Les grandes dynasties d’éleveurs-étalonniers confortèrent leur renommée quasi planétaire : Aveline (à la Crochetière, cne de Verrières, au domaine de la Touche à Nogent-le-Rotrou (après 1894), et la Ferme-Neuve, cne de Dorceau ), Chapelle (Le Plessis, cne d’Origny-le-Roux), Chouanard (à Nogent-le-Rotrou, domaine de la Touche jusqu’en 1893 puis la Bretonnerie, cne de Masle), Fardouet (la Beuvrière, cne de Verrières), Perriot (Champeaux, cne de Margon), Tacheau (Saint-Martin-des-Monts près de La Ferté-Bernard) …
Ce désir de porter le commerce vers des chevaux plus gros s’accompagna d’une volonté de gérer rationnellement un élevage qu’on commençait à vouloir développer outre-Atlantique. La nécessité d’établir des généalogies précises s’imposait. Dès 1876, une « Association nationale des importateurs et des éleveurs de chevaux normands » avait vu le jour s’étant fixée comme objectif de tenir un registre d’identification. Y figuraient indistinctement des Picards, des Boulonnais, des Cauchois et des Percherons, tous considérés comme « Normands ». C’était sans compter l’autorité incontestable de Mark W. Duhnam et de I.L Elwood, de l’Illinois, son principal concurrent (mais il faudrait aussi citer James H. Sanders, MM. Thompson, Doolittle, Fletcher, Johnson, Dillon…) que cette appellation ne satisfaisait aucunement. Ils imposèrent en 1882 la création d’un registre scrupuleusement Percheron.

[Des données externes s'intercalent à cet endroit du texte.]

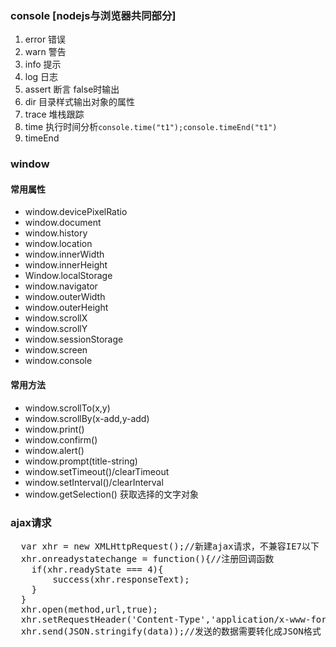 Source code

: ### console [nodejs与浏览器共同部分]
1. error 错误
2. warn 警告
3. info 提示
4. log 日志
5. assert 断言 false时输出
6. dir 目录样式输出对象的属性
7. trace 堆栈跟踪
8. time 执行时间分析`console.time("t1");console.timeEnd("t1")`
9. timeEnd
### window
#### 常用属性
* window.devicePixelRatio
* window.document
* window.history
* window.location
* window.innerWidth
* window.innerHeight
* Window.localStorage
* window.navigator
* window.outerWidth
* window.outerHeight
* window.scrollX
* window.scrollY
* window.sessionStorage 
* window.screen
* window.console

#### 常用方法
* window.scrollTo(x,y)
* window.scrollBy(x-add,y-add)
* window.print()
* window.confirm()
* window.alert()
* window.prompt(title-string)
* window.setTimeout()/clearTimeout
* window.setInterval()/clearInterval
* window.getSelection() 获取选择的文字对象
### ajax请求
<pre>
  var xhr = new XMLHttpRequest();//新建ajax请求，不兼容IE7以下
  xhr.onreadystatechange = function(){//注册回调函数
    if(xhr.readyState === 4){
        success(xhr.responseText);
    } 
  }
  xhr.open(method,url,true);
  xhr.setRequestHeader('Content-Type','application/x-www-form-urlencoded');
  xhr.send(JSON.stringify(data));//发送的数据需要转化成JSON格式
</pre> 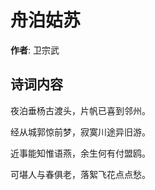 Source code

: # 舟泊姑苏

**作者**: 卫宗武

## 诗词内容

夜泊垂杨古渡头，片帆已喜到邻州。

经从城郭惊前梦，寂寞川途异旧游。

近事能知惟语燕，余生何有付盟鸥。

可堪人与春俱老，落絮飞花点点愁。

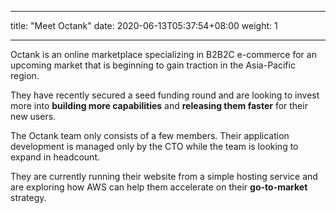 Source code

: 
---
title: "Meet Octank"
date:  2020-06-13T05:37:54+08:00
weight: 1

---


Octank is an online marketplace specializing in B2B2C e-commerce for an upcoming market that is beginning to gain traction in the Asia-Pacific region. 

They have recently secured a seed funding round and are looking to invest more into **building more capabilities** and **releasing them faster** for their new users. 

The Octank team only consists of a few members. Their application development is managed only by the CTO while the team is looking to expand in headcount. 

They are currently running their website from a simple hosting service and are exploring how AWS can help them accelerate on their **go-to-market** strategy.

Devant l’insistance américaine, les éleveurs du Perche décidèrent de « labelliser » leurs produits. Les Nivernais l’avait fait en 1880. La Société Hippique Percheronne de France fut fondée le 23 juin 1883 et on ouvrit un livre généalogique. Là encore, les Américains participèrent activement à la rédaction des statuts. Seuls les chevaux (étalons et juments) ayant un caractère bien affirmé et « un état civil » probant pouvaient être inscrits. Le berceau de la race fut par la même occasion circonscrit à 45 cantons de l’est de l’Orne, une frange ouest de l’Eure, l’ouest de l’Eure-et-Loir, l’est de la Sarthe et le nord-ouest du Loir-et-Cher. Le stud-book fut fermé au titre des inscriptions initiales l’année suivante (sauf quelques cas exceptionnels), avant de l’être totalement le 31 décembre 1889. Marqués dans leur prime jeunesse des lettres SP entrelacées (à partir de 1888), les Percherons du Perche se démarquaient désormais, au moins commercialement, des chevaux « percheronisés ». Seule évolution consentie, le nombre des cantons acceptés passa à 49 en 1886 puis à 50 en 1906.
Si les Etats Unis sont toujours demeurés le plus gros importateur (on compte 593 éleveurs en 1890, 1.634 en 1900, 5.338 en 1910), l’Argentine, notamment, se déclara peu après 1900 (7 chevaux achetés en 1900, 84 en 1905, 256 en 1906, 303 en 1908).